Abstract

TPS 671: Cardiometabolic effects of long-term air pollution exposure, Exhibition Hall, Ground floor, August 26, 2019, 3:00 PM - 4:30 PM Background: Exposure to air pollution is associated with increased blood pressure (BP) in adults and children. Limited evidence suggests that air pollution exposure during the prenatal period may contribute to adverse cardiorenal health later in life. Here we apply a distributed lag model (DLM) approach to identify critical windows that may underlie the association between prenatal particulate matter ≤ 2.5 μm in diameter (PM2.5) and children’s BP at 4-6 years. Methods: Participants included 537 mother-child dyads enrolled in the longitudinal cohort study Programming Research in Obesity, GRowth, Environment, and Social Stress (PROGRESS) based in Mexico City. Prenatal daily PM2.5 exposure was estimated using a validated satellite-based spatio-temporal model and BP was measured using the automated Spacelabs system with a sized cuff.

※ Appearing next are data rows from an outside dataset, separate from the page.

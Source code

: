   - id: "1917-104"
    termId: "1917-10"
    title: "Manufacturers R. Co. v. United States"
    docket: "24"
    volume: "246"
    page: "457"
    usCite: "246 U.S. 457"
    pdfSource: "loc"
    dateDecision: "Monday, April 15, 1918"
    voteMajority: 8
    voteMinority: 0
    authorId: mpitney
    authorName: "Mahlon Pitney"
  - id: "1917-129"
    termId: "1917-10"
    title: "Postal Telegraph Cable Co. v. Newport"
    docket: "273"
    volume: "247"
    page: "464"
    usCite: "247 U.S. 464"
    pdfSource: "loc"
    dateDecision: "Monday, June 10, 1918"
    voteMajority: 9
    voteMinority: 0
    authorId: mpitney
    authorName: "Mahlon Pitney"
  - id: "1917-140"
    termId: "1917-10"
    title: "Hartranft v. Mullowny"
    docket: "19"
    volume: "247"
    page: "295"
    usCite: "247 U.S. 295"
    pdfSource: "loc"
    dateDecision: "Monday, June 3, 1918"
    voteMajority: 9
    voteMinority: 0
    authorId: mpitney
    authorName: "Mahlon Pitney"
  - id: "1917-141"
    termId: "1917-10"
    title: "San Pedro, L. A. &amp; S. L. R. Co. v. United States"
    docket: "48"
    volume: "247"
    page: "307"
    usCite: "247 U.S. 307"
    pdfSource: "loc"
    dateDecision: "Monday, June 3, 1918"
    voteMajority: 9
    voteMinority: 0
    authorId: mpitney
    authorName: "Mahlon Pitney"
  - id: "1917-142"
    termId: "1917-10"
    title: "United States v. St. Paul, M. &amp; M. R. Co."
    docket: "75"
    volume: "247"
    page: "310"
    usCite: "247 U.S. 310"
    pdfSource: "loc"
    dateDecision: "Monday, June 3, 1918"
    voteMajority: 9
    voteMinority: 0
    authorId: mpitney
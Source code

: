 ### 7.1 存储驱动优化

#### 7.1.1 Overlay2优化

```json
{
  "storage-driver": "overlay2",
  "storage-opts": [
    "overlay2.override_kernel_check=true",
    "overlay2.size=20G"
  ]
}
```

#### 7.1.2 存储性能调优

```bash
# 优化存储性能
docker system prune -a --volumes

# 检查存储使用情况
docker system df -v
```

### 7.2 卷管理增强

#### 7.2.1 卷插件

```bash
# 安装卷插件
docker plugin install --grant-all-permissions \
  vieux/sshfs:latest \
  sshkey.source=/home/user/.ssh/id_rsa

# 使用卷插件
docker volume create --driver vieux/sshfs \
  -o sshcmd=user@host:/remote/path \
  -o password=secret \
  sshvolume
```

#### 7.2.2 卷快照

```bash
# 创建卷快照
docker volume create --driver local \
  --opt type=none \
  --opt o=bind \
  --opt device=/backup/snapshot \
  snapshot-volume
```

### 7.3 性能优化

We used DLMs to examine associations between daily PM2.5 exposure and systolic BP (SBP), adjusting for child’s age, sex and BMI, as well as maternal education and indoor smoking report during the second and third trimester. Results: We found that PM2.5 exposure between weeks 17 to 35 of gestation (days 115 to 244) was significantly associated with children’s increased SBP. To place this into context, a constant 10 µg/m3 increase in PM2.5 sustained throughout this critical window would predict a cumulative increase of 1.4 mmHg (CI: 0.3, 2.5) in SBP at age 4-6. In a stratified analysis by sex, this association persisted in boys but not in girls. Conclusions: Second and third trimester PM2.5 exposure may increase children’s BP. Further work investigating PM2.5 exposure with BP and kidney function changes later in childhood will be important to understanding cardiorenal trajectories that may predict adult disease. Our results underscore the importance of reducing air pollution exposure among susceptible populations.